Best of all, making your own passata is really easy to do. It’s so simple that we’ve written out the method for you. Should you forget halfway through the process, you can just pop back here and pick up from where you left off.
Making Tomato Passata
Before you get to the good stuff, you need to prepare a few things:
- Firstly sterilise all your equipment including the jars or bottles you are planning to fill
- When the jars have cooled and dried, put a couple of basil leaves in each and leave until you’re ready to fill
And now for the fun stuff!
- Start with a good ripe tomato – Roma tomatoes are best
- Cut off any rotten bits
- Put the tomato into a pot and bring to the boil - Leave to simmer until the skin starts to fall away
- Drain the fruit into a clean and sterile container or bucket
- Put the softened tomatoes into the tomato machine and start turning the handle
At this point, it’s best to have a container ready to catch all your fresh pulp (it’s often best to use a pot as it will save on the washing up later on) and another at the rear of the machine to catch all the seeds and skin.
- Keep filling the tomato machine until all the fruit has gone through the machine
- Before you throw the skins away put them back through the machine (you can usually do this 2-3 times before there is nothing left to extract)
Once you have extracted all the juice and pulp, it’s time to put the passata onto the stove and reduce it to the desired consistency.

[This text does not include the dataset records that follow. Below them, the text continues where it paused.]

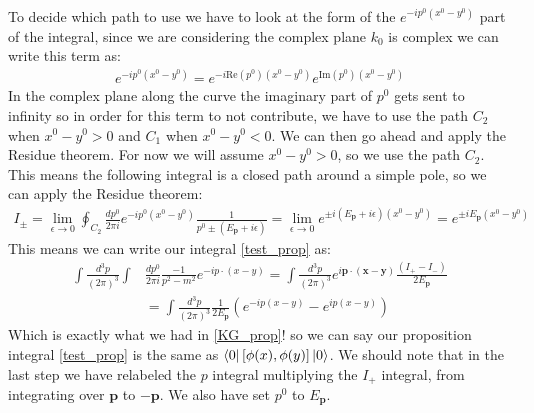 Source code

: \documentclass[11pt]{article}
\numberwithin{equation}{section}
\begin{document}
\begin{itemize}
   To decide which path to use we have to look at the form of the $e^{-ip^0(x^0-y^0)}$ part of the integral, since we are considering the complex plane $k_0$ is complex we can write this term as: 
   \begin{align*}
   e^{-ip^0(x^0-y^0)} = e^{-i\text{Re}(p^0)(x^0-y^0)}e^{\text{Im}(p^0)(x^0-y^0)}
   \end{align*}
   In the complex plane along the curve the imaginary part of $p^0$ gets sent to infinity so in order for this term to not contribute, we have to use the path $C_2$ when $x^0-y^0>0$ and $C_1$ when $x^0-y^0<0$.  We can then go ahead and apply the Residue theorem. For now we will assume $x^{0}-y^0>0$, so we use the path $C_{2}$. This means the following integral is a closed path around a simple pole, so we can apply the Residue theorem: 
   \begin{align*}
    I_{\pm} = \lim_{\epsilon \rightarrow 0 } \oint_{C_2}\frac{dp^0}{2\pi i}e^{-ip^{0}(x^{0}-y^{0})}\frac{1}{p^0\pm (E_{\textbf{p}}+i\epsilon)} = \lim_{\epsilon \rightarrow 0 }e^{\pm i(E_{\textbf{p}}+i\epsilon)(x^{0}-y^0)}=e^{\pm iE_{\textbf{p}}(x^{0}-y^0)}
    \end{align*} 
    This means we can write our integral \ref{test_prop} as:
    \begin{align*}
    \int \frac{d^3p}{(2\pi)^3}\int&\frac{dp^{0}}{2\pi i}\frac{-1}{p^2-m^2}e^{-ip\cdot(x-y)} = \int \frac{d^3p}{(2\pi)^3}e^{i\textbf{p}\cdot(\textbf{x}-\textbf{y})}\frac{(I_{+}-I_{-})}{2E_{\textbf{p}}}  \\
    & = \int \frac{d^3p}{(2\pi)^3}\frac{1}{2E_{\textbf{p}}}\left(e^{-ip(x-y)}-e^{ip(x-y)}\right)
    \end{align*}
    Which is exactly what we had in \ref{KG_prop}! so we can say our proposition integral \ref{test_prop} is the same as $\bra{0}[\phi(x),\phi(y)]\ket{0}$. We should note that in the last step we have relabeled the $p$ integral multiplying the $I_{+}$ integral, from integrating over $\textbf{p}$ to $ -\textbf{p}$. We also have set $p^{0}$ to $E_{\textbf{p}}$. 
\end{itemize}
\end{document}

- Simmer on a low heat - add a sprinkling of salt (to taste) for seasoning
- You can also add other ingredients to your passata at this point, finely chopped garlic, herbs, or whatever you like
- Let the passata cool and then funnel into your jars or bottles
- Put the caps on your bottles / jars and place in a pot of water and bring to a steady simmer
- Allow the bottles and jars to simmer for approximately 20-30 minutes
- Remove the bottles / jars from the pot and leave it to cool
You’re now finished, Congratulations!